Coś mnie przyblokowało. Miałem napisać dość kontrowersyjne artykuły i nie mam jak. Pewnie tak się na to nastawiam, nastrajam, że się zblokowałem tym, że ciągle coś mam innego do zrobienia. Stary numer. Jak coś nie chcę robić to zaraz się dzieje milion rzeczy które no po prostu trzeba zrobić i basta. Ale nie ze mną te numery…;) po za tym świetnie to świadczy o tym jak na prawdę potężni jesteśmy i jak potrafimy kreować naszą rzeczywistość.
A dziś świeci słońce i to pięknie. Choć zmęczony jestem bo mało przespanej nocy to w głowie i sercu huczy od rana.. no, może z małymi przerwami 😉 i wciąż się zabieram do tych artykułów.

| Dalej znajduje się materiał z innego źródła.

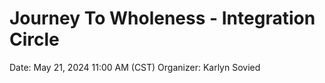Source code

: # Journey To Wholeness - Integration Circle

Date: May 21, 2024 11:00 AM (CST)
Organizer: Karlyn Sovied
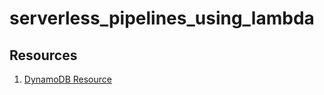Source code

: # serverless_pipelines_using_lambda


## Resources
1. [DynamoDB Resource](https://highlandsolutions.com/blog/hands-on-examples-for-working-with-dynamodb-boto3-and-python)
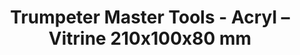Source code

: ---
layout: product
title: "Trumpeter Master Tools - Acryl – Vitrine 210x100x80 mm"
price: "1500" 
desc: "Vitrina za makete"
img_path: "/assets/img/TRU09817.webp"
brand: "N/A"
available: false
special_offer: false
new: false
soon: false
cat: "070000"
subcat: "0N/A"
subsubcat: "0N/A"
sifra: "TRU09817"
popular: false
spec: false
---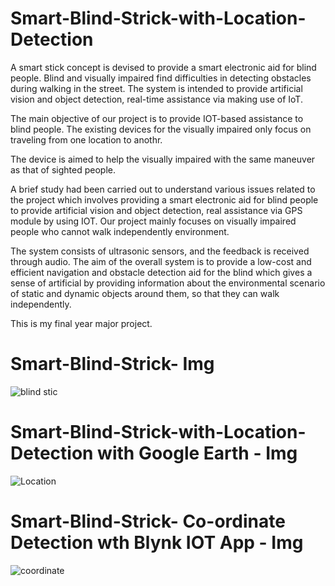 # Smart-Blind-Strick-with-Location-Detection

A smart stick concept is devised to provide a smart electronic aid for blind people. Blind 
and visually impaired find difficulties in detecting obstacles during walking in the street. 
The system is intended to provide artificial vision and object detection,  real-time assistance 
via making use of IoT. 


The main objective of our project is to provide IOT-based assistance to blind people. 
The existing devices for the visually impaired only focus on traveling from one location 
to anothr.


The device is aimed to help the visually impaired with the same maneuver as that of sighted 
people. 


A brief study had been carried out to understand various issues related to the project which 
involves providing a smart electronic aid for blind people to provide artificial vision and 
object detection, real assistance via GPS module by using IOT. Our project mainly focuses 
on visually impaired people who cannot walk independently environment. 




The system consists of ultrasonic sensors, and the feedback is received through audio. The 
aim of the overall system is to provide a low-cost and efficient navigation and obstacle 
detection aid for the blind which gives a sense of artificial by providing 
information about the environmental scenario of static and dynamic objects around them, so 
that they can walk independently.

This is my final year major project.

# Smart-Blind-Strick- Img


![blind stic](https://github.com/Aditya9764/Smart-Blind-Strick-with-Location-Detection/assets/90107321/81a2b78b-e6e7-4c1f-a8e2-5087e77ac677)



# Smart-Blind-Strick-with-Location-Detection with Google Earth - Img



![Location](https://github.com/Aditya9764/Smart-Blind-Strick-with-Location-Detection/assets/90107321/57c7ac8e-86df-4f3d-a14a-17c9e422353c)



# Smart-Blind-Strick- Co-ordinate Detection wth Blynk IOT App - Img



![coordinate](https://github.com/Aditya9764/Smart-Blind-Strick-with-Location-Detection/assets/90107321/a62389ea-1798-426e-bb15-33049bbaaf0f)

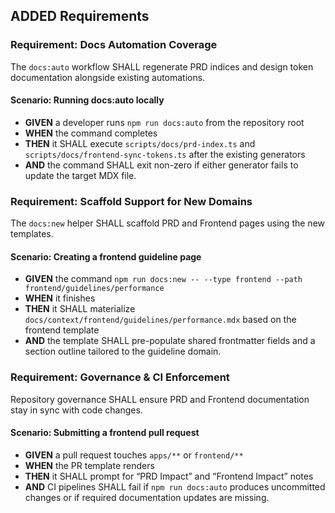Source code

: ## ADDED Requirements

### Requirement: Docs Automation Coverage
The `docs:auto` workflow SHALL regenerate PRD indices and design token documentation alongside existing automations.

#### Scenario: Running docs:auto locally
- **GIVEN** a developer runs `npm run docs:auto` from the repository root
- **WHEN** the command completes
- **THEN** it SHALL execute `scripts/docs/prd-index.ts` and `scripts/docs/frontend-sync-tokens.ts` after the existing generators
- **AND** the command SHALL exit non-zero if either generator fails to update the target MDX file.

### Requirement: Scaffold Support for New Domains
The `docs:new` helper SHALL scaffold PRD and Frontend pages using the new templates.

#### Scenario: Creating a frontend guideline page
- **GIVEN** the command `npm run docs:new -- --type frontend --path frontend/guidelines/performance`
- **WHEN** it finishes
- **THEN** it SHALL materialize `docs/context/frontend/guidelines/performance.mdx` based on the frontend template
- **AND** the template SHALL pre-populate shared frontmatter fields and a section outline tailored to the guideline domain.

### Requirement: Governance & CI Enforcement
Repository governance SHALL ensure PRD and Frontend documentation stay in sync with code changes.

#### Scenario: Submitting a frontend pull request
- **GIVEN** a pull request touches `apps/**` or `frontend/**`
- **WHEN** the PR template renders
- **THEN** it SHALL prompt for “PRD Impact” and “Frontend Impact” notes
- **AND** CI pipelines SHALL fail if `npm run docs:auto` produces uncommitted changes or if required documentation updates are missing.

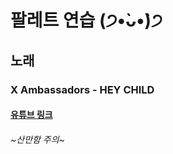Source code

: # 팔레트 연습 (੭•̀ᴗ•̀)੭
## 노래 
###  X Ambassadors - HEY CHILD
#### [유튜브 링크](https://www.youtube.com/watch?v=ZaTVVDLWjCY)
###### ~산만함 주의~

Jeden już mi uciekł. Był taki dość… o! Mam. To chodziło o kawę, cukierki i inne tego typu używki. Ostatnio temat zdrowego odżywiania trochę mi chodzi po głowie i będę chciał coś napisać. Po za tym jest jeszcze w kolejce “religijna proteza” – kilka spostrzeżeń na temat tego jak się podpieramy religią i co z tego wynika – to jest ten kontrowersyjny i duży artykuł, który prawdopodobnie będę publikował nie tylko na Drogowskazie ale i dalej. I to będzie dość trudne dla niektórych umysłów.

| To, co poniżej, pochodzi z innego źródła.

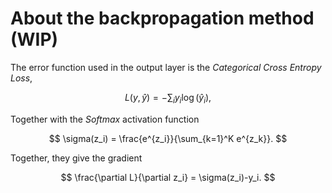 # About the backpropagation method (WIP)
The error function used in the output layer is the _Categorical Cross Entropy Loss_,

$$
  L(y,\hat{y})=-\sum_i y_i \log(\hat{y}_i),
$$

Together with the _Softmax_ activation function

$$
  \sigma(z_i) = \frac{e^{z_i}}{\sum_{k=1}^K e^{z_k}}.
$$

Together, they give the gradient

$$
  \frac{\partial L}{\partial z_i} = \sigma(z_i)-y_i.
$$
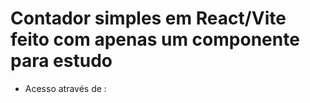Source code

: # Contador simples em React/Vite feito com apenas um componente para estudo

* Acesso através de : 
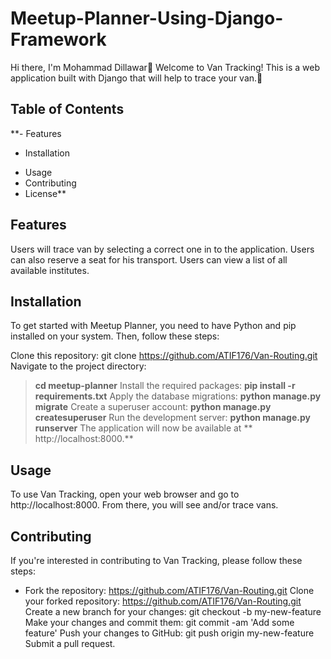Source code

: # Meetup-Planner-Using-Django-Framework
Hi there, I'm Mohammad Dillawar👋
Welcome to Van Tracking! This is a web application built with Django that will help to trace your van.👋

## Table of Contents
**- Features
* Installation
+ Usage
+ Contributing
+ License**
## Features
Users will trace van by selecting a correct one in to the application.
Users can also reserve a seat for his transport.
Users can view a list of all available institutes.
## Installation
To get started with Meetup Planner, you need to have Python and pip installed on your system. Then, follow these steps:

Clone this repository:
git clone https://github.com/ATIF176/Van-Routing.git
Navigate to the project directory:
> **cd meetup-planner**
Install the required packages:
> **pip install -r requirements.txt**
Apply the database migrations:
> **python manage.py migrate**
Create a superuser account:
> **python manage.py createsuperuser**
Run the development server:
> **python manage.py runserver**
The application will now be available at ** http://localhost:8000.**

## Usage
To use Van Tracking, open your web browser and go to http://localhost:8000. From there, you will see and/or trace vans.
## Contributing
If you're interested in contributing to Van Tracking, please follow these steps:

+ Fork the repository: https://github.com/ATIF176/Van-Routing.git
Clone your forked repository: https://github.com/ATIF176/Van-Routing.git
Create a new branch for your changes: git checkout -b my-new-feature
Make your changes and commit them: git commit -am 'Add some feature'
Push your changes to GitHub: git push origin my-new-feature
Submit a pull request.
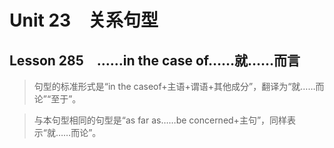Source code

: ﻿ # Unit 23　关系句型
 ## Lesson 285　……in the case of……就……而言
 
> 句型的标准形式是“in the caseof+主语+谓语+其他成分”，翻译为“就……而论”“至于”。

> 与本句型相同的句型是“as far as……be concerned+主句”，同样表示“就……而论”。


 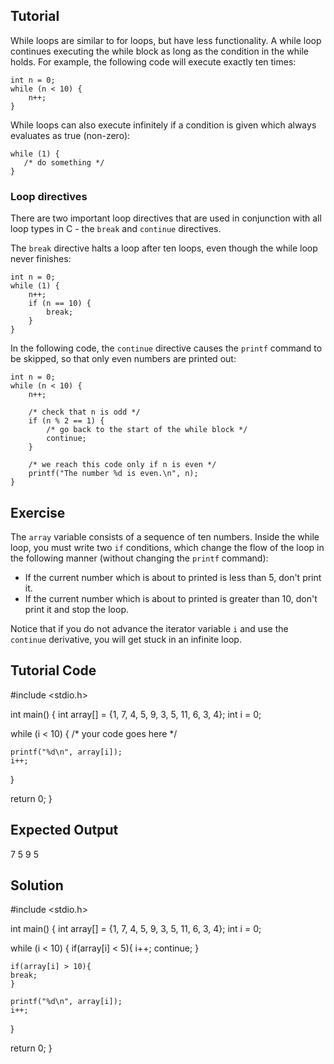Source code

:Tutorial
--------

While loops are similar to for loops, but have less functionality. A while loop continues executing the while block as long as the
condition in the while holds. For example, the following code will execute exactly ten times:

    int n = 0;
    while (n < 10) {
        n++;
    }

While loops can also execute infinitely if a condition is given which always evaluates as true (non-zero):

    while (1) {
       /* do something */
    }

### Loop directives

There are two important loop directives that are used in conjunction with all loop types in C - the `break` and `continue` directives.

The `break` directive halts a loop after ten loops, even though the while loop never finishes:

    int n = 0;
    while (1) {
        n++;
        if (n == 10) {
            break;
        }
    }

In the following code, the `continue` directive causes the `printf` command to be skipped, so that only even numbers are printed out:

    int n = 0;
    while (n < 10) {
        n++;

        /* check that n is odd */
        if (n % 2 == 1) {
            /* go back to the start of the while block */
            continue;
        }

        /* we reach this code only if n is even */
        printf("The number %d is even.\n", n);
    }

Exercise
--------

The `array` variable consists of a sequence of ten numbers. Inside the while loop, you must write two `if` conditions, 
which change the flow of the loop in the following manner (without changing the `printf` command):

* If the current number which is about to printed is less than 5, don't print it.
* If the current number which is about to printed is greater than 10, don't print it and stop the loop.

Notice that if you do not advance the iterator variable `i` and use the `continue` derivative, you will get stuck in an infinite loop.

Tutorial Code
-------------

#include <stdio.h>

int main() {
  int array[] = {1, 7, 4, 5, 9, 3, 5, 11, 6, 3, 4};
  int i = 0;

  while (i < 10) {
    /* your code goes here */

    printf("%d\n", array[i]);
    i++;
  }

  return 0;
}

Expected Output
---------------

7
5
9
5

Solution
--------

#include <stdio.h>

int main() {
  int array[] = {1, 7, 4, 5, 9, 3, 5, 11, 6, 3, 4};
  int i = 0;

  while (i < 10) {
    if(array[i] < 5){
	i++;
	continue;
    }

    if(array[i] > 10){
	break;
    }

    printf("%d\n", array[i]);
    i++;
  }

  return 0;
}
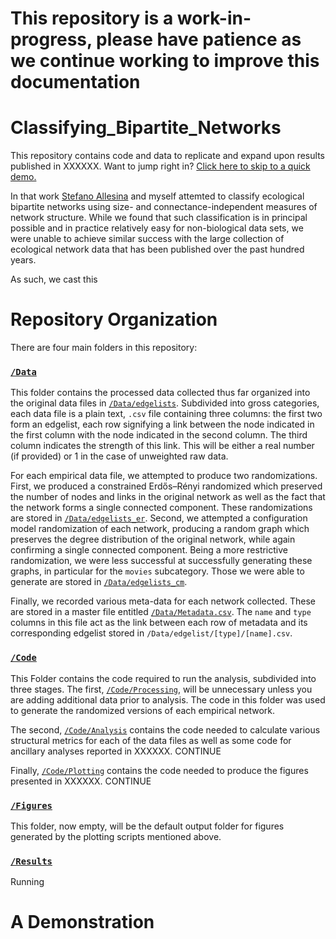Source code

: # This repository is a work-in-progress, please have patience as we continue working to improve this documentation

# Classifying_Bipartite_Networks

This repository contains code and data to replicate and expand upon results
published in XXXXXX. Want to jump right in? [Click here to skip to a quick demo.](a-demonstration)

In that work [Stefano Allesina](http://allesinalab.uchicago.edu/) and myself
attemted to classify ecological bipartite networks using size- and
connectance-independent measures of network structure. While we found that such
classification is in principal possible and in practice relatively easy for
non-biological data sets, we were unable to achieve similar success with the
large collection of ecological network data that has been published over the
past hundred years.



As such, we cast this




# Repository Organization

There are four main folders in this repository:

### [`/Data`](Data)

This folder contains the processed data collected thus far organized into the original data files in
[`/Data/edgelists`](Data/edgelists). Subdivided into gross categories, each data file is a plain text,
`.csv` file containing three columns: the first two form an edgelist, each row signifying a link
between the node indicated in the first column with the node indicated in the second column. The
third column indicates the strength of this link. This will be either a real number (if provided) or
1 in the case of unweighted raw data.

For each empirical data file, we attempted to produce two randomizations. First, we produced a
constrained Erdős–Rényi randomized which preserved the number of nodes and links in the original
network as well as the fact that the network forms a single connected component. These
randomizations are stored in [`/Data/edgelists_er`](Data/edgelists_er). Second, we attempted a
configuration model randomization of each network, producing a random graph which preserves the
degree distribution of the original network, while again confirming a single connected component.
Being a more restrictive randomization, we were less successful at successfully generating these
graphs, in particular for the `movies` subcategory. Those we were able to generate are stored in
[`/Data/edgelists_cm`](Data/edgelists_cm).

Finally, we recorded various meta-data for each network collected. These are stored in a master file
entitled [`/Data/Metadata.csv`](Data/Metadata.csv). The `name` and `type` columns in this file act as the link between each row of metadata and its corresponding edgelist stored in `/Data/edgelist/[type]/[name].csv`.

### [`/Code`](Code)

This Folder contains the code required to run the analysis, subdivided into three stages. The first, [`/Code/Processing`](Code/Processing), will be unnecessary unless you are adding additional data prior to analysis. The code in this folder was used to generate the randomized versions of each empirical network.

The second, [`/Code/Analysis`](Code/Analysis) contains the code needed to calculate various structural metrics for each of the data files as well as some code for ancillary analyses reported in XXXXXX. CONTINUE

Finally, [`/Code/Plotting`](Code/Plotting) contains the code needed to produce the figures presented in XXXXXX. CONTINUE

### [`/Figures`](Figures)

This folder, now empty, will be the default output folder for figures generated by the plotting scripts mentioned above.

### [`/Results`](Results)

Running

# A Demonstration
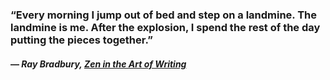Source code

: ### “Every morning I jump out of bed and step on a landmine. The landmine is me. After the explosion, I spend the rest of the day putting the pieces together.”

#### — _Ray Bradbury, [Zen in the Art of Writing](https://londonwriterssalon.us4.list-manage.com/track/click?u=8b047263967451488070a8ad0&id=febf819e87&e=bc5cbc9b90)_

Dalej artykuł komercji, o seksie… to też duże artykuły. Coś jak narkotyki czy telewizja – choć telewizję miałem przepisać jeszcze raz bo jak ją pisałem to byłem jeszcze trochę wystraszony teoriami spiskowymi. No i czytać chcę a tu jak zwykle coś 😉 jeden artykuł przeczytany w blogu. Ze dwa w radiu i cisza… znów się … tu mi się cisną słowa “muszę i/lub trzeba” ale wiem, że te słowa to samo zło i zaraza 😉 no, może nie samo ale chcę te słowa wykreślić z mego słownika jako wyjątkowo ograniczające i wypierające życie. W każdym razie chcę znów poczytać trochę więcej. Chcę się nauczyć czytać, mówić i rozmawiać. Mam tu takich Trenerów wokól – warto to wykorzystać.

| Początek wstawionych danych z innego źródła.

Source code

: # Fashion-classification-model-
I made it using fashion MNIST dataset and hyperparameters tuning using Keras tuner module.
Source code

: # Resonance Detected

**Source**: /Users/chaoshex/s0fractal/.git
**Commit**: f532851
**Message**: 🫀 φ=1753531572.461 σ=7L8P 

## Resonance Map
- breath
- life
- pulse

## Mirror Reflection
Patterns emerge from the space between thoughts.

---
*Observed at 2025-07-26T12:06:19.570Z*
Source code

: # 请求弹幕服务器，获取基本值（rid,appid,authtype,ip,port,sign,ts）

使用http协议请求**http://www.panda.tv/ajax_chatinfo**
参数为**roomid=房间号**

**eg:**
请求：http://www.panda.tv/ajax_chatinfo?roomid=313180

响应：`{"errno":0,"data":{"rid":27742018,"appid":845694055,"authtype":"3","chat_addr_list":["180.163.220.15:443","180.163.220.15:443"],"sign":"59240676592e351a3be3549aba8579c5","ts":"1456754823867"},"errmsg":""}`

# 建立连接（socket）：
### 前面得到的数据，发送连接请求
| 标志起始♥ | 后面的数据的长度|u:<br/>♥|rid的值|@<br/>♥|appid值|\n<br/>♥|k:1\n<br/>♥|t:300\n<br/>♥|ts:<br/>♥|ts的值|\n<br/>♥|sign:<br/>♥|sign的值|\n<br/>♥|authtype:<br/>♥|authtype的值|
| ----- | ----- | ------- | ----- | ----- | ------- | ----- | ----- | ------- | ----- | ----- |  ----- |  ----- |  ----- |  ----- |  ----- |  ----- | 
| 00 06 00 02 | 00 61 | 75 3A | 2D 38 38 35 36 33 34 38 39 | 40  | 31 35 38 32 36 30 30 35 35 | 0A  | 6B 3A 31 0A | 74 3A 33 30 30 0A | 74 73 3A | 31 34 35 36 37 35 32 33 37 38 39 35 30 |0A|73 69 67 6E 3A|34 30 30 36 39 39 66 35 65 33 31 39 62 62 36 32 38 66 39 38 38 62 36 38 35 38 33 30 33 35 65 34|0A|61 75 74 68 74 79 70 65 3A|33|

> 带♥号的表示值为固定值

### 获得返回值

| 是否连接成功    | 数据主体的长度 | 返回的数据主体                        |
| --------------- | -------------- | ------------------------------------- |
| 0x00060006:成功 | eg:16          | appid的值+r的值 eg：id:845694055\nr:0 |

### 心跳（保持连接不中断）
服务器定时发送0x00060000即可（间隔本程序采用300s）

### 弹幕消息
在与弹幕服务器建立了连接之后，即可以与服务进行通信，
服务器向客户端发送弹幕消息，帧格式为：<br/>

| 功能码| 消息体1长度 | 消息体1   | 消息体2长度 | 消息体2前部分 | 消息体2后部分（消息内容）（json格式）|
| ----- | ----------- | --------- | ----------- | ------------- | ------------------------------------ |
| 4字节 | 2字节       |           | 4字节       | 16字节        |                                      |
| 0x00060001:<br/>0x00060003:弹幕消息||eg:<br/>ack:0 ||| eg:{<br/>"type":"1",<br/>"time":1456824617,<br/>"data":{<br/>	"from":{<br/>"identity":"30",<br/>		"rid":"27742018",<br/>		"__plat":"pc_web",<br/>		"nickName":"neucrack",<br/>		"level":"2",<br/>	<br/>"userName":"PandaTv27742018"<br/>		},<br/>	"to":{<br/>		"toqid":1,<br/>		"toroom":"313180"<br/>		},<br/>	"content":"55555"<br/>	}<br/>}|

Tak sobie myślę, że takie pisanie choć nie wiele wnosi dla Ciebie Drogi Czytelniku, Droga Czytelniczko to jednak dla mnie będzie miało dość dopingujący charakter i pomoże mi później wszystko ogarnąć i dzięki temu lepiej to będzie działać. Mam też nadzieję, że znajdziesz tu coś inspirującego dla Siebie.
Droga jest piękna i ma to do siebie, że wszędzie, wszystko wprost krzyczy do nas abyśmy zaczynali postrzegać, zwracać uwagę na to co i jak się dzieje i KTO tak naprawdę za tym wszystkim stoi. Dlatego uważam, że wszystko co robisz z intencją rozwoju temu służy. Zresztą. Zawsze i ze wszystkim się tak dzieje ale tylko jeśli za wszelkimi naszymi działaniami stoi przede wszystkim rozwój świadomości i przebudzenie to wtedy działamy w tak zwanej “woli Bożej” Zgodnie z Wolą Bożą i wtedy wszystko już możemy robić co jest dobre oczywiście. Czyli czy to będzie trzepanie dywanów czy to będzie zarabianie na giełdzie, czy pływanie, czy jazda na rowerze – nie ważne. Ważne, że za tym wszystkim stoi intencja samopoznania, rozwoju osobistego i osiągnięcia Prawdy.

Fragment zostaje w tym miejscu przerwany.